One small quibble. the stuff on Greek columns was small and unfortunate. It isn’t even good at being cynical politics. If you remember and resent that Obama had Greek columns at his Democratic National Convention speech, then you already aren’t voting for Obama. If you don’t remember the Greek columns, Romney’s speech momentarily became a little harder to follow.


April 24th, 2012 | 8:52 pm
“It also comes across pretty authentic-seeming.”
I’m not sure if the inclusion of “seeming” is completely unnecessary or completely damning…
April 24th, 2012 | 8:57 pm
Maybe neither? Though I get your point and it is quite funny. Sometimes seeming is the best we can do. I bought the message of the speech on an emotional level and I’m pretty cynical about Romney (though I’ve voted for him in the past and expect to vote for him again in November.)
April 25th, 2012 | 1:16 pm
Dynamite speech.
April 26th, 2012 | 9:29 pm
The Greek columns thing was perhaps a bit too esoteric, but it pointed toward the imagery of both candidate Obama and president Obama as being larger than life that is entirely real in a version of the public imagination.
That is to say, the remark on Greek columns pointed toward the image of the transcendent Obama who was beyond race and politics in that that vision seemingly attracted many lukewarm supporters who hoped for something in politics that wouldn’t be same old, same old.
If the Romney campaign can point out how president Obama is himself exemplary of the same old, same old–then the critique of the president as exemplifying empty and dangerously utopian rhetoric is fitting.
But that means that Romney won’t exemplify same old, same old himself–and this is a hardly persuasive. If he follows this game, Romney finds himself as must needing to use such grandiose rhetoric to combat a false version of president Obama’s version of grandiosity.
I think this sort of critique of Obama’s charisma and salvific role can go too far, and it may seem to be mean spirited and personal. But in terms of a ridicule of the trope of the president’s alleged greatness and coolness, it is not bad for those former supporters who after the last three years have been brought down to earth regarding the president’s superhuman powers.

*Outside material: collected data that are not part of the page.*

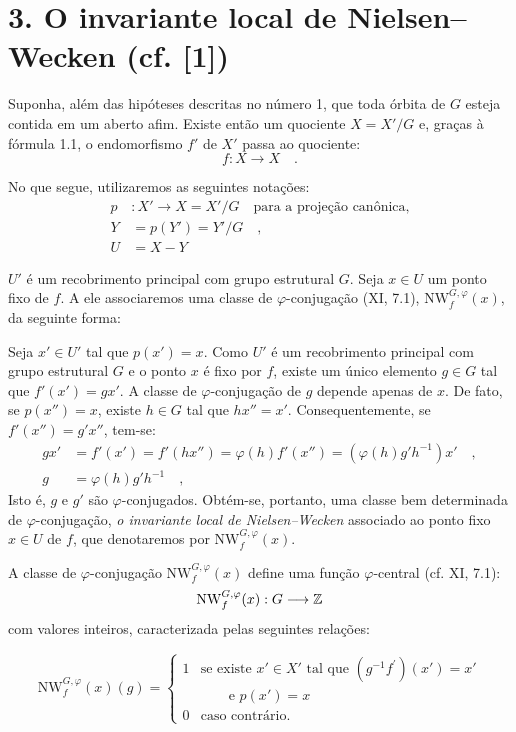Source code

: \section*{3. O invariante local de Nielsen--Wecken (cf. [1])}
Suponha, além das hipóteses descritas no número 1, que toda órbita de $G$ esteja contida em um aberto afim. Existe então um quociente $X = X'/G$ e, graças à fórmula 1.1, o endomorfismo $f'$ de $X'$ passa ao quociente:
\[
f : X \longrightarrow X \quad .
\]

No que segue, utilizaremos as seguintes notações:
\begin{align*}
p &: X' \longrightarrow X = X'/G \quad \text{para a projeção canônica,} \\
Y &= p(Y') = Y'/G \quad , \\
U &= X - Y
\end{align*}

$U'$ é um recobrimento principal com grupo estrutural $G$. Seja $x \in U$ um ponto fixo de $f$. A ele associaremos uma classe de $\varphi$-conjugação (XI, 7.1), $\mathrm{NW}_{f}^{G,\varphi}(x)$, da seguinte forma:

Seja $x' \in U'$ tal que $p(x') = x$. Como $U'$ é um recobrimento principal com grupo estrutural $G$ e o ponto $x$ é fixo por $f$, existe um único elemento $g \in G$ tal que $f'(x') = gx'$. A classe de $\varphi$-conjugação de $g$ depende apenas de $x$. De fato, se $p(x'') = x$, existe $h \in G$ tal que $hx'' = x'$. Consequentemente, se $f'(x'') = g'x''$, tem-se:
\begin{align*}
gx' &= f'(x') = f'(hx'') = \varphi(h)f'(x'') = (\varphi(h)g'h^{-1})x' \quad , \\
g &= \varphi(h)g'h^{-1} \quad ,
\end{align*}
Isto é, $g$ e $g'$ são $\varphi$-conjugados. Obtém-se, portanto, uma classe bem determinada de $\varphi$-conjugação, \emph{o invariante local de Nielsen--Wecken} associado ao ponto fixo $x \in U$ de $f$, que denotaremos por $\mathrm{NW}_{f}^{G,\varphi}(x)$.

A classe de $\varphi$-conjugação $\mathrm{NW}_{f}^{G,\varphi}(x)$ define uma função $\varphi$-central (cf. XI, 7.1):
\[
\mathrm{NW}_{f}^{G,\varphi}(x) : G \longrightarrow \mathbb Z
\]
com valores inteiros, caracterizada pelas seguintes relações:

\begin{equation}\tag{3.1}
\mathrm{NW}_{f}^{G,\varphi}(x)(g) = \begin{cases} 1 & \text{se existe } x' \in X' \text{ tal que } (g^{-1}f^{\prime})(x') = x' \\ & \qquad \text{e } p(x') = x \\ 0 & \text{caso contrário.} \end{cases}
\end{equation}
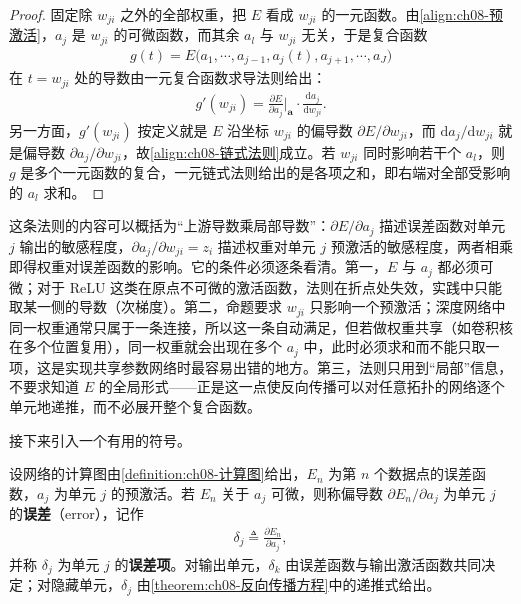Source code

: \documentclass[../../main.tex]{subfiles}
\begin{document}
\begin{proof}
固定除 $w_{ji}$ 之外的全部权重，把 $E$ 看成 $w_{ji}$ 的一元函数。由\eqref{align:ch08-预激活}，$a_j$ 是 $w_{ji}$ 的可微函数，而其余 $a_l$ 与 $w_{ji}$ 无关，于是复合函数
\begin{align*}
g(t)=E\bigl(a_1,\cdots,a_{j-1},a_j(t),a_{j+1},\cdots,a_J\bigr)
\end{align*}
在 $t=w_{ji}$ 处的导数由一元复合函数求导法则给出：
\begin{align*}
g'(w_{ji})=\frac{\partial E}{\partial a_j}\Big|_{\mathbf{a}}\cdot\frac{\mathrm{d}a_j}{\mathrm{d}w_{ji}}.
\end{align*}
另一方面，$g'(w_{ji})$ 按定义就是 $E$ 沿坐标 $w_{ji}$ 的偏导数 $\partial E/\partial w_{ji}$，而 $\mathrm{d}a_j/\mathrm{d}w_{ji}$ 就是偏导数 $\partial a_j/\partial w_{ji}$，故\eqref{align:ch08-链式法则}成立。若 $w_{ji}$ 同时影响若干个 $a_l$，则 $g$ 是多个一元函数的复合，一元链式法则给出的是各项之和，即右端对全部受影响的 $a_l$ 求和。
\end{proof}

\begin{remark}
这条法则的内容可以概括为“上游导数乘局部导数”：$\partial E/\partial a_j$ 描述误差函数对单元 $j$ 输出的敏感程度，$\partial a_j/\partial w_{ji}=z_i$ 描述权重对单元 $j$ 预激活的敏感程度，两者相乘即得权重对误差函数的影响。它的条件必须逐条看清。第一，$E$ 与 $a_j$ 都必须可微；对于 ReLU 这类在原点不可微的激活函数，法则在折点处失效，实践中只能取某一侧的导数（次梯度）。第二，命题要求 $w_{ji}$ 只影响一个预激活；深度网络中同一权重通常只属于一条连接，所以这一条自动满足，但若做权重共享（如卷积核在多个位置复用），同一权重就会出现在多个 $a_j$ 中，此时必须求和而不能只取一项，这是实现共享参数网络时最容易出错的地方。第三，法则只用到“局部”信息，不要求知道 $E$ 的全局形式——正是这一点使反向传播可以对任意拓扑的网络逐个单元地递推，而不必展开整个复合函数。
\end{remark}

接下来引入一个有用的符号。

\begin{definition}[误差项]\label{definition:ch08-误差项}
设网络的计算图由\cref{definition:ch08-计算图}给出，$E_n$ 为第 $n$ 个数据点的误差函数，$a_j$ 为单元 $j$ 的预激活。若 $E_n$ 关于 $a_j$ 可微，则称偏导数 $\partial E_n/\partial a_j$ 为单元 $j$ 的\textbf{误差}（error），记作
\begin{align}
\delta_j\triangleq\frac{\partial E_n}{\partial a_j},
\label{align:ch08-误差}
\end{align}
并称 $\delta_j$ 为单元 $j$ 的\textbf{误差项}。对输出单元，$\delta_k$ 由误差函数与输出激活函数共同决定；对隐藏单元，$\delta_j$ 由\cref{theorem:ch08-反向传播方程}中的递推式给出。
\end{definition}
\end{document}
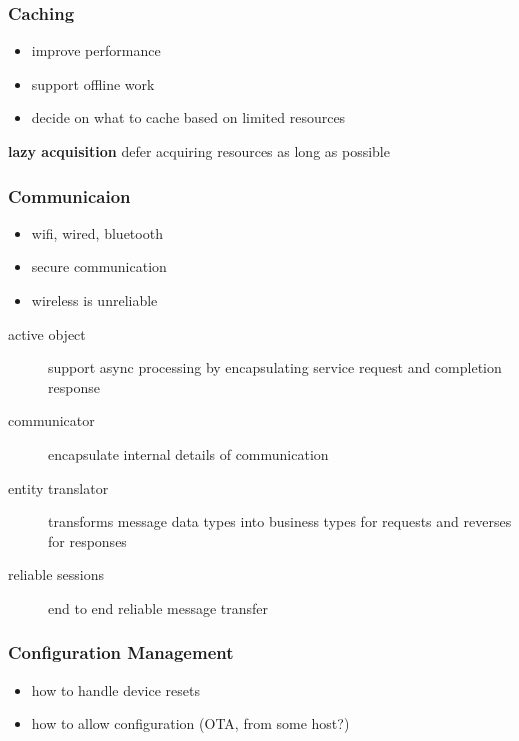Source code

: \documentclass[]{article}
\theoremstyle{definition}
\begin{document}
	\subsubsection{Caching}
	\begin{itemize}
		\item improve performance
		\item support offline work
		\item decide on what to cache based on limited resources
	\end{itemize}
	\textbf{lazy acquisition} defer acquiring resources as long as possible

	\subsubsection{Communicaion}
	\begin{itemize}
		\item wifi, wired, bluetooth
		\item secure communication
		\item wireless is unreliable
	\end{itemize}
	\begin{description}
		\item[active object] support async processing by encapsulating service request and completion response
		\item[communicator] encapsulate internal details of communication 
		\item[entity translator] transforms message data types into business types for requests and reverses for responses
		\item[reliable sessions] end to end reliable message transfer
	\end{description}

	\subsubsection{Configuration Management}
	\begin{itemize}
		\item how to handle device resets
		\item how to allow configuration (OTA, from some host?)
	\end{itemize}
\end{document}
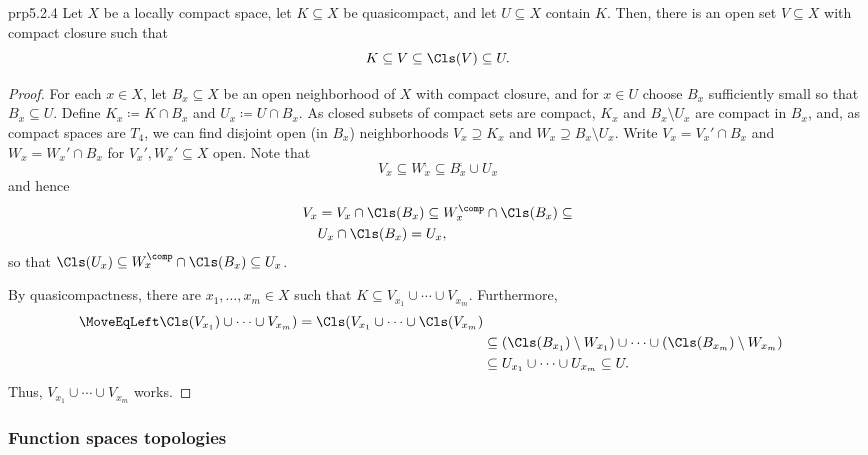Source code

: \begin{prp}{}{prp5.2.4}
Let $X$ be a locally compact space, let $K\subseteq X$ be quasicompact, and let $U\subseteq X$ contain $K$.  Then, there is an open set $V\subseteq X$ with compact closure such that
\begin{equation}
K\subseteq V\subseteq \Cls (V)\subseteq U.
\end{equation}
\begin{proof}
For each $x\in X$, let $B_x\subseteq X$ be an open neighborhood of $X$ with compact closure, and for $x\in U$ choose $B_x$ sufficiently small so that $B_x\subseteq U$.  Define $K_x\coloneqq K\cap B_x$ and $U_x\coloneqq U\cap B_x$.  As closed subsets of compact sets are compact, $K_x$ and $B_x\setminus U_x$ are compact in $B_x$, and, as compact spaces are $T_4$, we can find disjoint open (in $B_x$) neighborhoods $V_x\supseteq K_x$ and $W_x\supseteq B_x\setminus U_x$.  Write $V_x=V_x'\cap B_x$ and $W_x=W_x'\cap B_x$ for $V_x',W_x'\subseteq X$ open.  Note that
\begin{equation}
V_x\subseteq W_x^{\comp}\subseteq B_x^{\comp}\cup U_x
\end{equation}
and hence
\begin{equation}
\begin{split}
V_x & =V_x\cap \Cls (B_x)\subseteq W_x^{\comp}\cap \Cls (B_x)\subseteq \\
& U_x\cap \Cls (B_x)=U_x,
\end{split}
\end{equation}
so that $\Cls (U_x)\subseteq W_x^{\comp}\cap \Cls (B_x)\subseteq U_x$.

By quasicompactness, there are $x_1,\ldots ,x_m\in X$ such that $K\subseteq V_{x_1}\cup \cdots \cup V_{x_m}$.  Furthermore,
\begin{equation}
\begin{split}
\MoveEqLeft
\Cls (V_{x_1})\cup \cdots \cup V_{x_m})=\Cls (V_{x_1}\cup \cdots \cup \Cls (V_{x_m}) \\
& \subseteq (\Cls (B_{x_1})\setminus W_{x_1})\cup \cdots \cup (\Cls (B_{x_m})\setminus W_{x_m}) \\
& \subseteq U_{x_1}\cup \cdots \cup U_{x_m}\subseteq U.
\end{split}
\end{equation}
Thus, $V_{x_1}\cup \cdots \cup V_{x_m}$ works.
\end{proof}
\end{prp}

\subsubsection{Function spaces topologies}

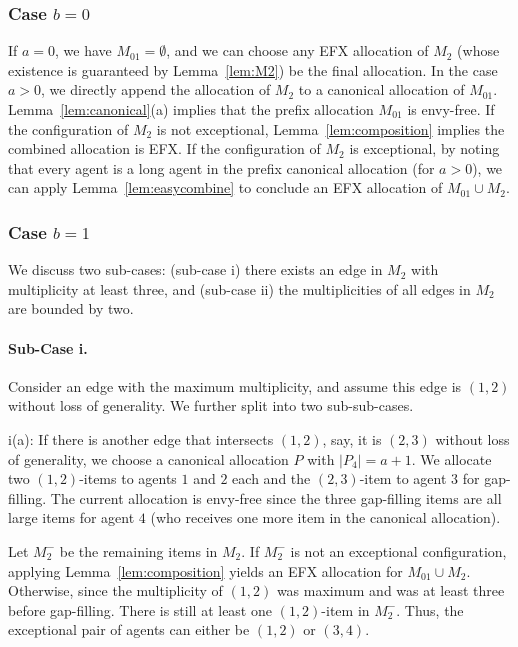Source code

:\documentclass{article}
\theoremstyle{definition}
\begin{document}
\subsubsection{Case $b=0$}
\label{subsec:b=0}
If $a=0$, we have $M_{01}=\emptyset$, and we can choose any EFX allocation of $M_2$ (whose existence is guaranteed by Lemma~\ref{lem:M2}) be the final allocation.
In the case $a>0$, we directly append the allocation of $M_2$ to a canonical allocation of $M_{01}$.
Lemma~\ref{lem:canonical}(a) implies that the prefix allocation $M_{01}$ is envy-free.
If the configuration of $M_2$ is not exceptional, Lemma~\ref{lem:composition} implies the combined allocation is EFX.
If the configuration of $M_2$ is exceptional, by noting that every agent is a long agent in the prefix canonical allocation (for $a>0$), we can apply Lemma~\ref{lem:easycombine} to conclude an EFX allocation of $M_{01}\cup M_2$.


\subsubsection{Case $b=1$}
We discuss two sub-cases: (sub-case i) there exists an edge in $M_2$ with multiplicity at least three, and (sub-case ii) the multiplicities of all edges in $M_2$ are bounded by two.

\paragraph{Sub-Case i.}
Consider an edge with the maximum multiplicity, and assume this edge is $(1,2)$ without loss of generality. We further split into two sub-sub-cases.

i(a): If there is another edge that intersects $(1,2)$, say, it is $(2,3)$ without loss of generality, we choose a canonical allocation $P$ with $|P_4|=a+1$. 
We allocate two $(1,2)$-items to agents $1$ and $2$ each and the $(2,3)$-item to agent $3$ for gap-filling.
The current allocation is envy-free since the three gap-filling items are all large items for agent $4$ (who receives one more item in the canonical allocation).

Let $M_2^-$ be the remaining items in $M_2$.
If $M_2^-$ is not an exceptional configuration, applying Lemma~\ref{lem:composition} yields an EFX allocation for $M_{01}\cup M_2$.
Otherwise, since the multiplicity of $(1,2)$ was maximum and was at least three before gap-filling.
There is still at least one $(1,2)$-item in $M_2^-$.
Thus, the exceptional pair of agents can either be $(1,2)$ or $(3,4)$.
\end{document}
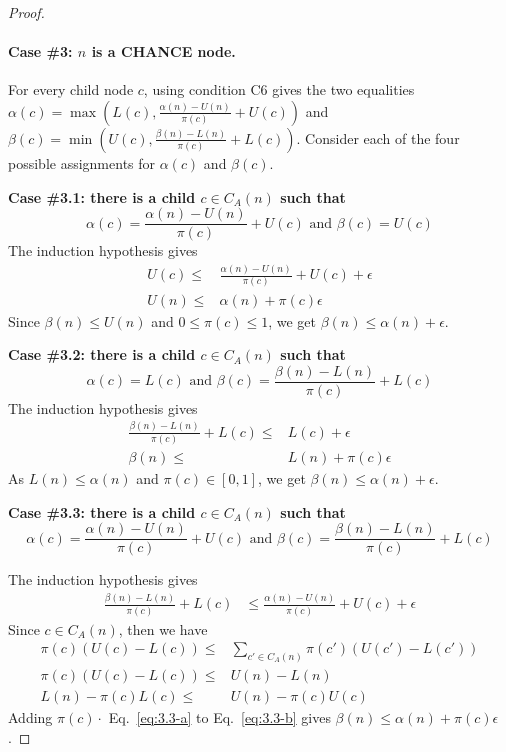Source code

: \documentclass[runningheads]{llncs}
\newcommand{\pess}{\mathit{L}}
\newcommand{\opti}{\mathit{U}}
\begin{document}
\begin{proof}
\paragraph{Case \#3: $n$ is a CHANCE node.} 
For every child node $c$, using condition C6 gives the two equalities 
$\alpha(c)=\max(\pess(c), \frac{\alpha(n)-\opti(n)}{\pi(c)}+\opti(c))$ 
and \linebreak $\beta(c)=\min(\opti(c), \frac{\beta(n)-\pess(n)}{\pi(c)}+\pess(c))$.
Consider each of the four possible assignments for $\alpha(c)$ and $\beta(c)$. 


\noindent \textbf{Case \#3.1: there is a child $c\in C_A(n)$ such that 
\[\alpha(c)=\frac{\alpha(n)-\opti(n)}{\pi(c)}+\opti(c) 
\text{ and } \beta(c)=\opti(c)\]}
\noindent The induction hypothesis gives
\begin{align}
\opti(c) \leq & \frac{\alpha(n)-\opti(n)}{\pi(c)}+\opti(c)+\epsilon \\
\opti(n) \leq & \alpha(n) + \pi(c)\epsilon
\end{align}
Since $\beta(n)\!\leq\!\!\opti(n)$ and $0\!\leq\!\pi(c)\!\leq\!1$, we get $\beta(n)\!\leq\!\alpha(n) + \epsilon$.

\textbf{Case \#3.2: there is a child $c\in C_A(n)$ such that
\[ \alpha(c)=\pess(c) \text{ and } \beta(c)=\frac{\beta(n)-\pess(n)}{\pi(c)}+\pess(c) \]}
\noindent The induction hypothesis gives
\begin{align}
\frac{\beta(n)-\pess(n)}{\pi(c)}+\pess(c) \leq & \pess(c)+\epsilon \\
\beta(n) \leq & \pess(n) + \pi(c) \epsilon
\end{align}
As $\pess(n) \leq \alpha(n)$ and $\pi(c)$$\in$$[0,1]$, we get $\beta(n) \leq \alpha(n) + \epsilon$.


\textbf{Case \#3.3: there is a child $c\in C_A(n)$ such that 
\[\alpha(c)=\frac{\alpha(n)-\opti(n)}{\pi(c)}+\opti(c) \text{ and } \beta(c)=\frac{\beta(n)-\pess(n)}{\pi(c)}+\pess(c)\]}
 
\noindent The induction hypothesis gives
\begin{align}
\frac{\beta(n)-\pess(n)}{\pi(c)}+\pess(c) &\leq \frac{\alpha(n)-\opti(n)}{\pi(c)}+\opti(c) + \epsilon\label{eq:3.3-a}
\end{align}
Since $c\in C_A(n)$, then we have
\begin{align}
\pi(c)(\opti(c)-\pess(c)) \leq & \!\!\sum_{c'\in C_A(n)\!\!\!\!\!\!\!\!\!} \!\pi(c')(\opti(c')-\pess(c'))\\
\pi(c)(\opti(c)-\pess(c)) \leq & \opti(n)-\pess(n)\\
\pess(n) - \pi(c)\pess(c) \leq & \opti(n)-\pi(c)\opti(c) \label{eq:3.3-b}
\end{align}
Adding $\pi(c) \cdot$ Eq.~\eqref{eq:3.3-a} to Eq.~\eqref{eq:3.3-b} gives $\beta(n) \leq \alpha(n)+\pi(c)\epsilon$.


\end{proof}
\end{document}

Needless to say, no one wants to be reminded of the fact that they were snookered by cheap marketing techniques, and the danger of Romney emphasizing “Greek columns” and the like (and there is a cornucopia of instances of the president’s self-grandiosity) is that Romney comes across as ridiculing those former Obama voters/potential Romney voters as being easily misled and therefore stupid.
It is true that the president can easily be ridiculed for his regular mistaking the extraordinary instance his own personal ambition with the larger destiny and purpose of the nation over which he holds the office of president. His grand rhetorical claims can be shown to be in league with his obviously pandering populism to particular groups like “women,” “students,” and “Hispanics.” The Obama mystique can be easily ridiculed in tandem with the failure of his presidency, and it ought to be.
However, ridiculing Obama’s most outlandish and self aggrandizing statements needs to be confronted with an alternative other than the equally vacuous rhetoric and gesture. Speaking of American optimism and can-doism is good, but is it enough?
Still, I don’t think it is a bad idea to point out president Obama’s pomposity, arrogance and narcissism.